Optimal scheduling of intergroup pumping of PV complementary wells based on improved NSGA-III algorithm
摘要
As oilfields progress into the middle and late stages of production, insufficient liquid supply leads to frequent start-stop cycles in wells, which significantly increase energy consumption. PV has emerged as a new approach for enhancing energy efficiency during oil production. However, balancing the inherent inconsistencies and volatility of PV generation with the stability requirements of oil well energy consumption remains a challenge for optimizing intermittent production during PV-grid complementary power supply. To address this issue, this study proposes a two-stage intermittent production optimization method based on prescheduling and dynamic adjustment for PV-grid complementary systems. A prediction module incorporating spatiotemporal attention was developed to monitor PV fluctuations and generate a prescheduling strategy for intermittent production, thereby improving PV consumption.
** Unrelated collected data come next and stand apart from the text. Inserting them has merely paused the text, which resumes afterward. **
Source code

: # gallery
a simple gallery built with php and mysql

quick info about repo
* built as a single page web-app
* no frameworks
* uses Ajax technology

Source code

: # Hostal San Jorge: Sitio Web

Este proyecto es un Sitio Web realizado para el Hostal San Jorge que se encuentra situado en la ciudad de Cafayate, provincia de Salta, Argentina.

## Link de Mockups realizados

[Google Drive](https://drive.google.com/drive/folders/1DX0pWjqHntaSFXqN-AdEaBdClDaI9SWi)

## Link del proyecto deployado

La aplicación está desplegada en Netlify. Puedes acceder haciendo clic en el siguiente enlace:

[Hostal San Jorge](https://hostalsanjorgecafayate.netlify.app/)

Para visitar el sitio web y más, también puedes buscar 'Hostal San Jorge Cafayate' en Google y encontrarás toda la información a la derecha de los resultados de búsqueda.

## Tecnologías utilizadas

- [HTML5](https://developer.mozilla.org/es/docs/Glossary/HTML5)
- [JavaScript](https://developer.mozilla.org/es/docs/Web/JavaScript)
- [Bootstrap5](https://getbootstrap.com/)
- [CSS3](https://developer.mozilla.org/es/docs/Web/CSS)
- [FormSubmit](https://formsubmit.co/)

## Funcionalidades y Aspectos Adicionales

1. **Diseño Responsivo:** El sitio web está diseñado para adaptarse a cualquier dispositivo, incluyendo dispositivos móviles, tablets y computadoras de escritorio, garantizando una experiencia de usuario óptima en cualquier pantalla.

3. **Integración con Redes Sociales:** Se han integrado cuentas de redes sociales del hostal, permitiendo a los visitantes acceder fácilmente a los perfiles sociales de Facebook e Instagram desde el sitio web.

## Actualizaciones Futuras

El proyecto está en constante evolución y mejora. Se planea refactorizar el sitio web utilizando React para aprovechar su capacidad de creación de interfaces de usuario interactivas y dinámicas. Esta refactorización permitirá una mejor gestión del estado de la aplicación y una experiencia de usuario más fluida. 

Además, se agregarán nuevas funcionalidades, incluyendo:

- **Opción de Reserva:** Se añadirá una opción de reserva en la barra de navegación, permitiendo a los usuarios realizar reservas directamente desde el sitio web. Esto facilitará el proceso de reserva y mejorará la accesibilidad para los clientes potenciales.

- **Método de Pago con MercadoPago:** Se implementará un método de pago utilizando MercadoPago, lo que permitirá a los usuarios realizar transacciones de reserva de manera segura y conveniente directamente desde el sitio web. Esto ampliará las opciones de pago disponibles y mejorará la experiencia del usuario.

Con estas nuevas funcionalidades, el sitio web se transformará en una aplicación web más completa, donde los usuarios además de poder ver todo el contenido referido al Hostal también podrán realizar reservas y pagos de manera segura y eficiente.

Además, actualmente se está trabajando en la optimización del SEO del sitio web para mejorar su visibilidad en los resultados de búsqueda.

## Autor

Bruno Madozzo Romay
To minimize the impact of PV forecasting errors on the optimization results, a reference-point-weight adaptive adjustment mechanism was introduced to enhance the NSGA-III algorithm. Considering multiple optimization objectives, including stable production and enhanced PV utilization, the prescheduling strategy was dynamically adjusted, and the optimal intermittent production scheme for well groups using PV-grid complementary power supply systems was obtained using the improved NSGA-III algorithm. The experimental results demonstrated that the proposed method reduced operational costs by 35.18%, achieved a PV utilization rate of 78.34%, and attained an electricity-saving rate of 33.91%, compared to the conventional intermittent production scheme.